It's a corker of a site, very groundbreaking layout and of coure becuase it's Andy it get's ten points! :)
The monotone IE-only version has actually been quite well-recieved in this office, with people preferring it to the colour version. I think it's both a technical and a design achievement, but I'm not sure if serving a fully-functional and attractive design to IE users is perhaps the best way of demonstrating to them that they're using a duff browser...
I was wondering at first why I saw colour in the screenshot but when I ran it in IE (b/c I was using a computer at school and they don't have firefox) I saw a slightly different version. Then when I reached home and saw the coloured version I was just wowed.
Awesome work by Andy. Simply Beautiful.
Great job Andy, it's a joy to explore and a refreshing change from the usual blog layout.
Just awesome. A total inspiration. Not only a nice change from the usual blog layout, but a wonderful implementation of a three column semi-fluid layout.
Is it me, or are the domains mixed up between Malarkey and Stuff and Nonsense? stuffandnonsense.co.uk points to malarkey and malarkey.co.uk points to Stuff and Nonsense. I found that to be very strange. Other than that, I love the new design.
I dunno. I kinda liked his old one better.
While this layout is absolutely stunning on a system with anti-aliasing, it looks like complete crap on a system without it. I hate to see designers following this trend since, really, very few people actually have font-smoothing enabled or available on their machines.
I've yet to look at it on my new mac or at the uni to see what it looks like with Quartz, but I've to agree with Kyle that it looks a bit rough on my Win2k machine without ClearType. Still it doesn't look like crap! Very interesting layout, nice magazine style.
I have to agree with Kyle. When I first looked at this on my WinXP machine I was really bewildered by why people liked it: it looked extremely choppy, disorienting and altogether unprofessional. But I knew that this was Andy Clark, so I wondered. Lo and behold, when I checked it on a Mac at school, I found a beautiful and clever design. But unfortunately, unless I take the time to install something for my home computer, I won't be visiting Malarkey nearly as much.
Love 4:
- colors
- images
- style & charisma
- bw ie version :)
- almost everything else (see bellow)
No love 4:
- pattern in header arrows
- Impact headers... to big and bold so you just cant ignore error in kerning and are too "non smooth" or too blury like pixel font placed on half pixel in flash (with and without cleartype on win machines)
- main menu font (that particular little phat pixel font...). I belive that there is a better choice (even in pixel font families).
Cheers!
I want to say a huge thank-you for all the kind comments about my new design. They have been (almost) universally positive and that puts a really big smile on my face.

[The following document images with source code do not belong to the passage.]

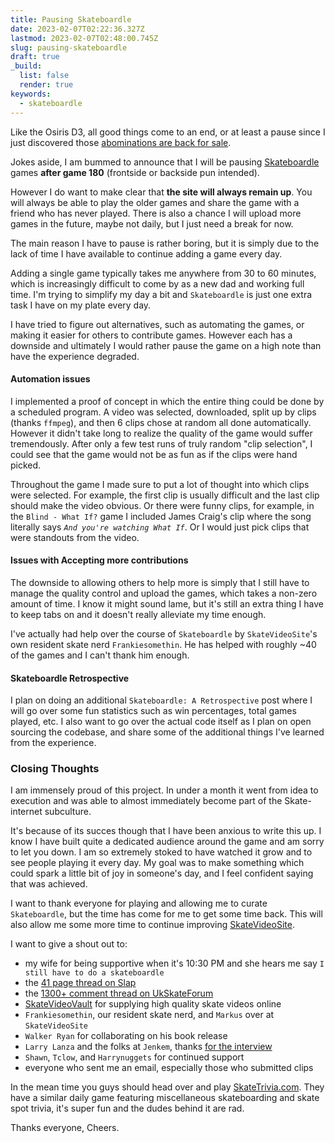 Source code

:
 ```yaml
---
title: Pausing Skateboardle
date: 2023-02-07T02:22:36.327Z
lastmod: 2023-02-07T02:48:00.745Z
slug: pausing-skateboardle
draft: true
_build:
  list: false
  render: true
keywords:
  - skateboardle
---
```

Like the Osiris D3, all good things come to an end, or at least a pause since I just discovered those [abominations are back for sale](https://osirisshoes.com/products/d3-2001-black-black-black).

Jokes aside, I am bummed to announce that I will be pausing [Skateboardle](https://skateboardle.com) games **after game 180** (frontside or backside pun intended).

However I do want to make clear that **the site will always remain up**. You will always be able to play the older games and share the game with a friend who has never played. There is also a chance I will upload more games in the future, maybe not daily, but I just need a break for now.

The main reason I have to pause is rather boring, but it is simply due to the lack of time I have available to continue adding a game every day.

Adding a single game typically takes me anywhere from 30 to 60 minutes, which is increasingly difficult to come by as a new dad and working full time. I'm trying to simplify my day a bit and `Skateboardle` is just one extra task I have on my plate every day.

I have tried to figure out alternatives, such as automating the games, or making it easier for others to contribute games. However each has a downside and ultimately I would rather pause the game on a high note than have the experience degraded.

#### Automation issues

I implemented a proof of concept in which the entire thing could be done by a scheduled program. A video was selected, downloaded, split up by clips (thanks `ffmpeg`), and then 6 clips chose at random all done automatically. However it didn't take long to realize the quality of the game would suffer tremendously. After only a few test runs of truly random "clip selection", I could see that the game would not be as fun as if the clips were hand picked.

Throughout the game I made sure to put a lot of thought into which clips were selected. For example, the first clip is usually difficult and the last clip should make the video obvious. Or there were funny clips, for example, in the `Blind - What If?` game I included James Craig's clip where the song literally says *`And you're watching What If`*. Or I would just pick clips that were standouts from the video.

#### Issues with Accepting more contributions

The downside to allowing others to help more is simply that I still have to manage the quality control and upload the games, which takes a non-zero amount of time. I know it might sound lame, but it's still an extra thing I have to keep tabs on and it doesn't really alleviate my time enough.

I've actually had help over the course of `Skateboardle` by `SkateVideoSite`'s own resident skate nerd `Frankiesomethin`. He has helped with roughly ~40 of the games and I can't thank him enough.

#### Skateboardle Retrospective

I plan on doing an additional `Skateboardle: A Retrospective` post where I will go over some fun statistics such as win percentages, total games played, etc. I also want to go over the actual code itself as I plan on open sourcing the codebase, and share some of the additional things I've learned from the experience.

### Closing Thoughts

I am immensely proud of this project. In under a month it went from idea to execution and was able to almost immediately become part of the Skate-internet subculture.

It's because of its succes though that I have been anxious to write this up. I know I have built quite a dedicated audience around the game and am sorry to let you down. I am so extremely stoked to have watched it grow and to see people playing it every day. My goal was to make something which could spark a little bit of joy in someone's day, and I feel confident saying that was achieved.

I want to thank everyone for playing and allowing me to curate `Skateboardle`, but the time has come for me to get some time back. This will also allow me some more time to continue improving [SkateVideoSite](https://skatevideosite.com).

I want to give a shout out to:

- my wife for being supportive when it's 10:30 PM and she hears me say `I still have to do a skateboardle`
- the [41 page thread on Slap](https://www.slapmagazine.com/index.php?topic=123242.1200)
- the [1300+ comment thread on UkSkateForum](https://ukskateforum.co.uk/t/skateboardle-video-quiz-contains-spoilers/3082/1357)
- [SkateVideoVault](https://www.youtube.com/@SkateVideoVault) for supplying high quality skate videos online
- `Frankiesomethin`, our resident skate nerd, and `Markus` over at `SkateVideoSite`
- `Walker Ryan` for collaborating on his book release
- `Larry Lanza` and the folks at `Jenkem`, thanks [for the interview](https://www.jenkemmag.com/home/2022/09/22/a-quick-chat-with-the-creator-of-skateboardle-a-skate-trivia-game/)
- `Shawn`, `Tclow`, and `Harrynuggets` for continued support
- everyone who sent me an email, especially those who submitted clips

In the mean time you guys should head over and play [SkateTrivia.com](https://skatetrivia.com). They have a similar daily game featuring miscellaneous skateboarding and skate spot trivia, it's super fun and the dudes behind it are rad.

Thanks everyone, Cheers.
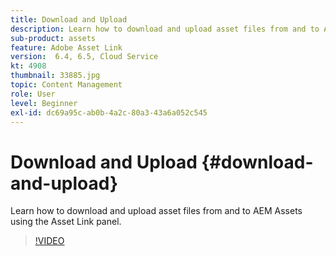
 ```yaml
---
title: Download and Upload
description: Learn how to download and upload asset files from and to AEM Assets using the Asset Link panel.
sub-product: assets
feature: Adobe Asset Link
version:  6.4, 6.5, Cloud Service
kt: 4908
thumbnail: 33885.jpg
topic: Content Management
role: User
level: Beginner
exl-id: dc69a95c-ab0b-4a2c-80a3-43a6a052c545
---
```

# Download and Upload {#download-and-upload}

Learn how to download and upload asset files from and to AEM Assets using the Asset Link panel.

>[!VIDEO](https://video.tv.adobe.com/v/33885/?quality=12)
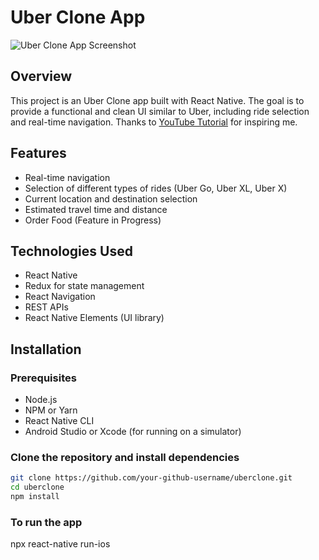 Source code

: # Uber Clone App

![Uber Clone App Screenshot](Screenshot-2023-09-24-at-8.47.34-PM.png)

## Overview

This project is an Uber Clone app built with React Native. The goal is to provide a functional and clean UI similar to Uber, including ride selection and real-time navigation. Thanks to [YouTube Tutorial](https://www.youtube.com/watch?v=bvn_HYpix6s&list=PLf16UKl7nR5AjcrYOe1niifJSAls3spDk) for inspiring me.

## Features

- Real-time navigation
- Selection of different types of rides (Uber Go, Uber XL, Uber X)
- Current location and destination selection
- Estimated travel time and distance
- Order Food (Feature in Progress)

## Technologies Used

- React Native
- Redux for state management
- React Navigation
- REST APIs
- React Native Elements (UI library)

## Installation

### Prerequisites

- Node.js
- NPM or Yarn
- React Native CLI
- Android Studio or Xcode (for running on a simulator)

### Clone the repository and install dependencies

```sh
git clone https://github.com/your-github-username/uberclone.git
cd uberclone
npm install
```

### To run the app

npx react-native run-ios
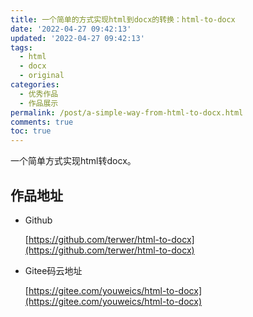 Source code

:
 ```yaml
---
title: 一个简单的方式实现html到docx的转换：html-to-docx
date: '2022-04-27 09:42:13'
updated: '2022-04-27 09:42:13'
tags:
  - html
  - docx
  - original
categories:
  - 优秀作品
  - 作品展示
permalink: /post/a-simple-way-from-html-to-docx.html
comments: true
toc: true
---
```

一个简单方式实现html转docx。

<!-- more -->

## 作品地址
- Github
  
  [https://github.com/terwer/html-to-docx](https://github.com/terwer/html-to-docx)
- Gitee码云地址
  
  [https://gitee.com/youweics/html-to-docx](https://gitee.com/youweics/html-to-docx)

After a day of experimentation with both sIFR and image replacement, the site now has shiny, new, graphical Impact headers which I hope you will find less a strain on the eyes. After all, it's legibility which matters on a content based site and I hope that I've struck a reasonable compromise.
The IE Ska design uses plain text Impact, but at a size which appears to work on Windows PCs without ClearType running.
@ Chris Griffin: This should answer your question http://www.stuffandnonsense.co.uk/archives/underpants_over_my_trousers.html
Since I couldn't get the reply page to work for me on Andy's site, I guess I'll post these here. So, to Andy:
1. I love the IE version. (I'm a huge Specials nutcase so...yes. I like it very much.) Ever thought about giving those of us who abhor IE an option of viewing the nice black & white one without having to fire up the browser each time we head to your site?
2. The reply page, for some reason, does not like IE. It was doing strange things like doubling my letters as I typed (which I at first thought was some sort of anti-spam thing) and just other strange breakage. I still had this page open or I would have just opened up your page in Firefox and replied there.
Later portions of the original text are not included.